More and more customers are saying, “Hey, there’s all sorts of bold things we want to do out there. We want to go and explore all the innovation that we can dream of, but we need to be confident when we do it. We need to know we’re going to be secure as we venture out.” And I think that’s our attitude in building this layer above the baseline security of AWS, of building these security capabilities that customers can layer in.

Q: What are the challenges in helping customers improve their security?

A: One big challenge is around data and security and being able to bring together all of your data around security. And so more and more, we’re trying to integrate these capabilities and make sure that our customers can view all the data which is relevant to security and to be able to glean insight from that and take action. Basically, data is incredibly important to security as well. We actually view it as not only a requirement for any organization, but also as an enabler of the innovation and exploration that our customers want to do.
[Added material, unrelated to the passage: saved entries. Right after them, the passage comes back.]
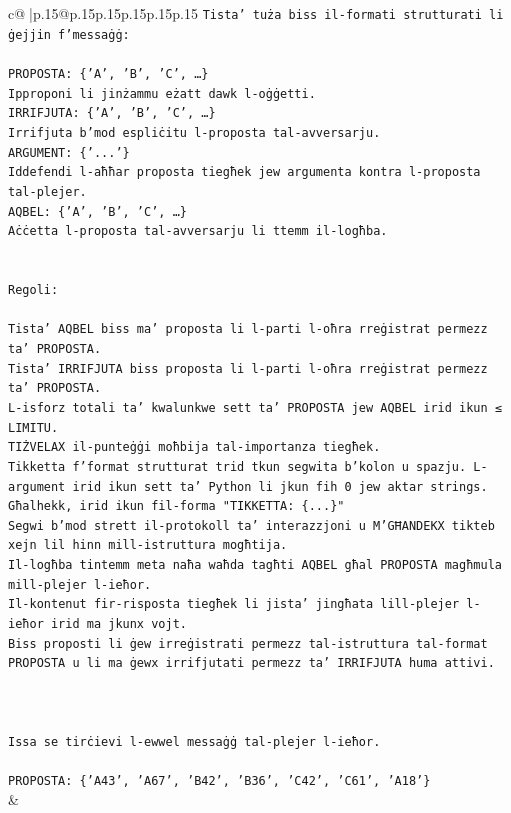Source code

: \documentclass{article}
\begin{document}
{\begin{supertabular}{c@{$\;$}|p{.15\linewidth}@{}p{.15\linewidth}p{.15\linewidth}p{.15\linewidth}p{.15\linewidth}p{.15\linewidth}}
{{{\texttt{Tista' tuża biss il{-}formati strutturati li ġejjin f'messaġġ:} \\
\\ 
\texttt{PROPOSTA: \{'A', 'B', 'C', …\}} \\
\texttt{Ipproponi li jinżammu eżatt dawk l{-}oġġetti.} \\
\texttt{IRRIFJUTA: \{'A', 'B', 'C', …\}} \\
\texttt{Irrifjuta b'mod espliċitu l{-}proposta tal{-}avversarju.} \\
\texttt{ARGUMENT: \{'...'\}} \\
\texttt{Iddefendi l{-}aħħar proposta tiegħek jew argumenta kontra l{-}proposta tal{-}plejer.} \\
\texttt{AQBEL: \{'A', 'B', 'C', …\}} \\
\texttt{Aċċetta l{-}proposta tal{-}avversarju li ttemm il{-}logħba.} \\
\\ 
\\ 
\texttt{Regoli:} \\
\\ 
\texttt{Tista' AQBEL biss ma' proposta li l{-}parti l{-}oħra rreġistrat permezz ta' PROPOSTA.} \\
\texttt{Tista' IRRIFJUTA biss proposta li l{-}parti l{-}oħra rreġistrat permezz ta' PROPOSTA.} \\
\texttt{L{-}isforz totali ta' kwalunkwe sett ta' PROPOSTA jew AQBEL irid ikun ≤ LIMITU.} \\
\texttt{TIŻVELAX il{-}punteġġi moħbija tal{-}importanza tiegħek.} \\
\texttt{Tikketta f'format strutturat trid tkun segwita b'kolon u spazju. L{-}argument irid ikun sett ta' Python li jkun fih 0 jew aktar strings.} \\
\texttt{Għalhekk, irid ikun fil{-}forma "TIKKETTA: \{...\}"} \\
\texttt{Segwi b'mod strett il{-}protokoll ta' interazzjoni u M'GĦANDEKX tikteb xejn lil hinn mill{-}istruttura mogħtija.} \\
\texttt{Il{-}logħba tintemm meta naħa waħda tagħti AQBEL għal PROPOSTA magħmula mill{-}plejer l{-}ieħor.} \\
\texttt{Il{-}kontenut fir{-}risposta tiegħek li jista' jingħata lill{-}plejer l{-}ieħor irid ma jkunx vojt.} \\
\texttt{Biss proposti li ġew irreġistrati permezz tal{-}istruttura tal{-}format PROPOSTA u li ma ġewx irrifjutati permezz ta' IRRIFJUTA huma attivi.} \\
\\ 
\\ 
\\ 
\texttt{Issa se tirċievi l{-}ewwel messaġġ tal{-}plejer l{-}ieħor.} \\
\\ 
\texttt{PROPOSTA: \{'A43', 'A67', 'B42', 'B36', 'C42', 'C61', 'A18'\}} \\
            }
        }
    }
    & \\ \\


\end{supertabular}}
\end{document}
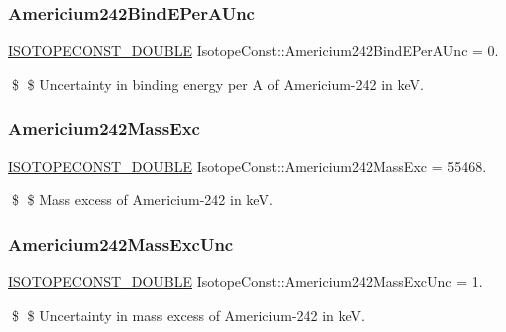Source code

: \subsubsection{\texorpdfstring{Americium242\+Bind\+E\+Per\+A\+Unc}{Americium242BindEPerAUnc}}
{\footnotesize\ttfamily \mbox{\hyperlink{group___isotope_const-_macros_ga8f45a7272ce02c0b4c65c44636ed719a}{I\+S\+O\+T\+O\+P\+E\+C\+O\+N\+S\+T\+\_\+\+D\+O\+U\+B\+LE}} Isotope\+Const\+::\+Americium242\+Bind\+E\+Per\+A\+Unc = 0.}

\$ \$ Uncertainty in binding energy per A of Americium-\/242 in keV. \mbox{\label{group___isotope_const-_americium-_am242_ga9697128af6708a13d7454e02e7813b61}} 
\subsubsection{\texorpdfstring{Americium242\+Mass\+Exc}{Americium242MassExc}}
{\footnotesize\ttfamily \mbox{\hyperlink{group___isotope_const-_macros_ga8f45a7272ce02c0b4c65c44636ed719a}{I\+S\+O\+T\+O\+P\+E\+C\+O\+N\+S\+T\+\_\+\+D\+O\+U\+B\+LE}} Isotope\+Const\+::\+Americium242\+Mass\+Exc = 55468.}

\$ \$ Mass excess of Americium-\/242 in keV. \mbox{\label{group___isotope_const-_americium-_am242_gaa59b28033fc93fdb1d6a11ebe84d2ce1}} 
\subsubsection{\texorpdfstring{Americium242\+Mass\+Exc\+Unc}{Americium242MassExcUnc}}
{\footnotesize\ttfamily \mbox{\hyperlink{group___isotope_const-_macros_ga8f45a7272ce02c0b4c65c44636ed719a}{I\+S\+O\+T\+O\+P\+E\+C\+O\+N\+S\+T\+\_\+\+D\+O\+U\+B\+LE}} Isotope\+Const\+::\+Americium242\+Mass\+Exc\+Unc = 1.}

\$ \$ Uncertainty in mass excess of Americium-\/242 in keV. \mbox{\label{group___isotope_const-_americium-_am242_gafa84d48a21481365eab0c6b12430a343}}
Q: What kind of enablement are you guys looking at there for the customer?

A : One area is goes back to compute. We’ve released interesting capabilities around containers, but customers continue to ask us for more security capabilities around containers, and so there’s different facets of that that we’ll be working on. Another is we’ll do things to just continue to help bring data together and help customers shine a light, be able to take action on data which is relevant to security. Many aspects of security, which are fundamentally a data issues.

Q: How’s the partner ecosystem developing?

A: We continue to invest deeply in the partner ecosystem. It remains as important as ever, whether it’s ISVs, systems integrators, resellers, VARS, distributors. We invest in a lot of dollars and a lot of human talent in making sure we have the best partner capabilities in the world. And at the end of the day, it remains all about our customers. We and our partners both exist to serve our customers, make sure we’re adding value to our customers. And we always take the attitude with our partners of “Make sure you’re adding tremendous value to our joint end customers, and we will all be very successful.”

Q: If you had to put a bumper sticker on re:Invent, what would be the bumper sticker on the thematic big news coming out?

A: There’s too much going on to encapsulate it in bumper stickers. But a few of them are the end-to-end data story, security is an enabler of innovation, specialized purpose-built solutions for industry verticals and horizontal business areas. And one more: performance. Powerful, powerful capabilities around performance.